In light of the foregoing portions of the transcript, both the question and answer fall short of the legal requirement that they be phrased in terms of "reasonable certainty" or "probability." Indeed, Detective Eller's testimony failed to establish, to a degree of scientific certainty, that there was a probability that the shotgun could have been positioned inside the vehicle along the necessary plane of trajectory. Accordingly, the testimony fails to qualify as expert testimony.

We note in regard to Detective Eller's response, "[v]ery possible, yes", that under appropriate questioning and circumstances, usually in cross-examination, an expert may make a "possible" response that would qualify as a reasonable degree of scientific certainty opinion.

Although Detective Eller's testimony does not qualify as correctly responsive expert testimony, the trial court did not commit plain error in permitting the testimony to remain on the record. The standard to be applied in a plain error analysis was articulated in State v. Campbell (1994), 69 Ohio St.3d 38, 41:

"Under Crim.R. 52(B), we have power to recognize `[p]lain errors or defects involving substantial rights * * * although they were not brought to the attention of the court.' However, this rule may be invoked only in rare cases. Thus, an alleged error `does not constitute a plain error or defect under Crim.R. 52(B) unless, but for the error, the outcome of the trial clearly would have been otherwise.' State v. Long (1978), 53 Ohio St.2d 91 * * *, paragraph two of the syllabus." (Footnotes and parallel citations omitted.)

In the direct appeal of this matter, there was overwhelming evidence indicating that appellant was in control of the shotgun when it discharged the slug that killed Dyer. In the direct appeal, the evidence demonstrated: (1) appellant had, in fact, admitted that he had been in control of the shotgun prior to Dyer's death and had fired it into a residence, (2) the weapon then jammed, at which time appellant attempted to hand it to an individual riding as a passenger in the back seat, and (3) during the transfer, the shotgun unexpectedly fired the round that killed Dyer. This evidence clearly shows that appellant was in control of the weapon that caused Dyer's death. Furthermore, this evidence supports the conclusion that appellant was in control of the instrumentality causing Dyer's death.

Thus, we conclude that even if the testimony of Detective Eller had been excluded by the trial court, there was no plain error because the outcome of the trial would have been the same. Therefore, appellant's first assignment of error is not well-taken.

In the second assignment of error, appellant contends that his trial counsel was ineffective by virtue of the fact that he failed to object to the rebuttal testimony of Detective Eller.

Presumably, appellant is arguing that his appellate counsel was ineffective by failing to successfully advance this contention in the direct appeal.

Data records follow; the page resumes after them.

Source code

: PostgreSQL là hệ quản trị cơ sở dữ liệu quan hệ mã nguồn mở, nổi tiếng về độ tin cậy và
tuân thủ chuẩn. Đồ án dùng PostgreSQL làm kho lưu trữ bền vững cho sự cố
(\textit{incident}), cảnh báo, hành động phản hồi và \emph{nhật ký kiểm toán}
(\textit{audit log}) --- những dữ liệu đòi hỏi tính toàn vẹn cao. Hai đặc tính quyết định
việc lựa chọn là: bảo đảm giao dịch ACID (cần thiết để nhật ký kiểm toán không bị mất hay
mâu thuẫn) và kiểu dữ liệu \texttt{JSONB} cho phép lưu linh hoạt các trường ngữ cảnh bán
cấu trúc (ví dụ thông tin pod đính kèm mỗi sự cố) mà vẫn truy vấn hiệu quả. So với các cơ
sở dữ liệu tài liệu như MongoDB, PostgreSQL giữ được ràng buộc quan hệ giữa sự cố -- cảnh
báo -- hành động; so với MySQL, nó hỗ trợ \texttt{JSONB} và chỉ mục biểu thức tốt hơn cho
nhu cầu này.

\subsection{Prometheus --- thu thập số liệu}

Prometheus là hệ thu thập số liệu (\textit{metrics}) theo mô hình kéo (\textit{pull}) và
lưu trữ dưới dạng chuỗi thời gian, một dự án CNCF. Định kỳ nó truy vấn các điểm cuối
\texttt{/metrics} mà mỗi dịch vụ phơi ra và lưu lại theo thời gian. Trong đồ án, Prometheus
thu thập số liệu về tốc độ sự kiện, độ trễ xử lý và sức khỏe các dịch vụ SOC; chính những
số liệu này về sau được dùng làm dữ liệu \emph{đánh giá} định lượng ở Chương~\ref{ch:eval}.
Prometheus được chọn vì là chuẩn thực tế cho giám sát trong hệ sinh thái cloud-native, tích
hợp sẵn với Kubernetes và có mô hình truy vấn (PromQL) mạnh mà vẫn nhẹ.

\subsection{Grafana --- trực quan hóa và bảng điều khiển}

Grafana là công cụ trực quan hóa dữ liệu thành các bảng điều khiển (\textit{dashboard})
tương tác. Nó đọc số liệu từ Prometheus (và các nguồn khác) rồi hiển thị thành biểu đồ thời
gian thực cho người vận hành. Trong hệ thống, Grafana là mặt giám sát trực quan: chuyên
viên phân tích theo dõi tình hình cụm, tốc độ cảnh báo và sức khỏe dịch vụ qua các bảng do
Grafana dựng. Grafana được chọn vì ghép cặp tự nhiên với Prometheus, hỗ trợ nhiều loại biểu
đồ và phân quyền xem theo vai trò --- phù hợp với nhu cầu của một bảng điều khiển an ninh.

Yet, in the direct appeal, appellant's counsel did, in fact, make such claim, but because appellant was represented by his trial attorney in the appeal, this court could not address the merits. Under the holding of State v. Lentz (1994), 70 Ohio St.3d 527, 529-530, this assignment of error is not barred by res judicata, since it could not have been resolved in the direct appeal.

The record shows that appellant provided an expert witness who testified that it was impossible for the shotgun used by appellant earlier that evening to have caused the death of Dyer. The expert's testimony was that the slug killing the victim had a trajectory that would have precluded the shotgun from having enough room inside the vehicle to be held in line with the trajectory plane. In rebuttal, summarizing the testimony set forth in the analysis of the first assignment of error, Detective Eller testified that, in his opinion, based on his training, education, experience, and experimentations inside the vehicle, the shotgun could be lined up with the slug's trajectory plane and, therefore, could have discharged the shell that killed Dyer. Detective Eller indicated that if the shotgun was placed in the backseat, it would line up with the path of the slug.

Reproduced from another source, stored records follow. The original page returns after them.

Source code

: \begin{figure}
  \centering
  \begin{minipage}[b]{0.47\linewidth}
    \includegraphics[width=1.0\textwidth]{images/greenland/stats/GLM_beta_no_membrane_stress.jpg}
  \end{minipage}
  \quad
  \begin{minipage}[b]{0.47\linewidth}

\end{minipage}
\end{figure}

In Strickland v. Washington (1984), 466 U.S. 668, the Court articulated the two-prong test for evaluating a claim of ineffective assistance of counsel. In that case, the Court held that the defendant must first show that his counsel's performance was deficient. Id. at 687. "This requires showing that counsel made errors so serious that counsel was not functioning as the `counsel' guaranteed the defendant by the Sixth Amendment." Id. The second prong of the test directs the defendant to show that the deficient performance prejudiced his defense. Id. In order for there to be prejudice, the defense counsel's errors must be shown to be so serious that it deprived the defendant of a fair trial. Id.

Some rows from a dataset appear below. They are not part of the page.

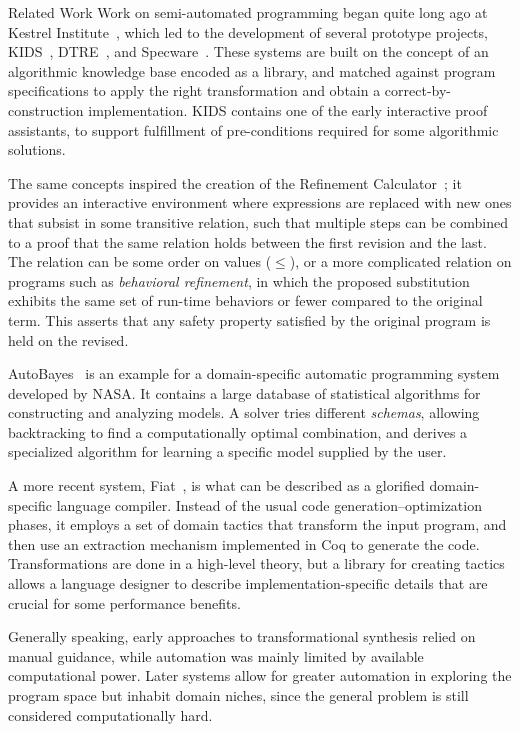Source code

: \begin{paragraph}{Related Work}
Work on semi-automated programming began quite long ago at Kestrel Institute~\cite{AI1985/Smith},
which led to the development of several prototype projects,
KIDS~\cite{TSE1990/Smith}, DTRE~\cite{CPS1991/Blaine}, 
and Specware~\cite{2001/McDonald:specware}.
These systems are built on the concept of an algorithmic knowledge base encoded
as a library, and matched against program specifications to apply the
right transformation and obtain a correct-by-construction implementation.
KIDS contains one of the early interactive proof assistants, to support
fulfillment of pre-conditions required for some algorithmic solutions.

The same concepts inspired the creation of the Refinement Calculator~\cite{TPHOLs1996/Butler};
it provides an interactive environment where expressions are replaced with
new ones that subsist in some transitive relation, such that multiple steps
can be combined to a proof that the same relation holds between the first
revision and the last.
The relation can be some order on values ($\leq$), or a more complicated relation
on programs such as \emph{behavioral refinement}, in which the proposed substitution
exhibits the same set of run-time behaviors or fewer compared to the original
term.
This asserts that any safety property satisfied by the original program is held
on the revised.

AutoBayes~\cite{JFP2003/Fischer} is an example for a domain-specific automatic programming system
developed by NASA.
It contains a large database of statistical algorithms for constructing and
analyzing models.
A solver tries different \emph{schemas}, allowing backtracking to find
a computationally optimal combination, and derives a specialized algorithm
for learning a specific model supplied by the user.

A more recent system, Fiat~\cite{POPL2015/Delaware}, is what can be described
as a glorified domain-specific language compiler.
Instead of the usual code generation--optimization phases, it employs a set
of domain tactics that transform the input program, and then use an extraction
mechanism implemented in Coq to generate the code.
Transformations are done in a high-level theory, but a library for creating
tactics allows a language designer to describe implementation-specific details
that are crucial for some performance benefits.

Generally speaking, early approaches to transformational synthesis relied on
manual guidance, while automation was mainly limited by available computational
power. Later systems allow for greater automation in exploring the program space
but inhabit domain niches, since the general problem is still considered computationally hard.


\end{paragraph}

In Ohio, a licensed attorney is presumed competent. State v. Smith (1985), 17 Ohio St.3d 98, 100. Furthermore, "[d]ebatable trial tactics generally do not constitute a deprivation of effective counsel." State v. Phillips (1995), 74 Ohio St.3d 72, 85. Indeed, due to the countless number of ways to provide effective assistance of counsel in a given case, judicial scrutiny of the attorney's performance must be highly deferential. State v. Bradley (1989), 42 Ohio St.3d 136, 142. Thus, a reviewing court must indulge a strong presumption that counsel's performance was effective. Id. Finally, "[t]he benchmark for judging any claim of ineffectiveness must be whether counsel's conduct so undermined the proper functioning of the adversarial process that the trial cannot be relied on as having produced a just result." Strickland, 446 U.S. at 686.

In regard to the first prong of the Strickland test, the simple fact that appellant's trial counsel did not object to Detective Eller's opinion that the shotgun could have been the weapon causing Dyer's death, is not an error so serious that the attorney was not functioning as the counsel guaranteed by the Sixth Amendment. Beginning with the presumption that appellant's trial counsel was competent, which we are required to do under Smith, the failure to object was merely a debatable trial tactic. Moreover, the transcript further demonstrates that appellant's counsel made several objections during the course of Detective Eller's rebuttal testimony. Importantly, appellant's trial counsel conducted an extensive cross-examination of Detective Eller, which covered most of the points raised by appellant's forensic expert, Larry Dehus, who reached a different conclusion regarding the discharge of the fatal slug. Thus, appellant's counsel was not deficient under the Strickland standard. Therefore, appellant's second assignment of error is not well-founded.

In the third assignment of error, appellant claims that his conviction for involuntary manslaughter, under R.C. 2903.04(B), was against the manifest weight of the evidence.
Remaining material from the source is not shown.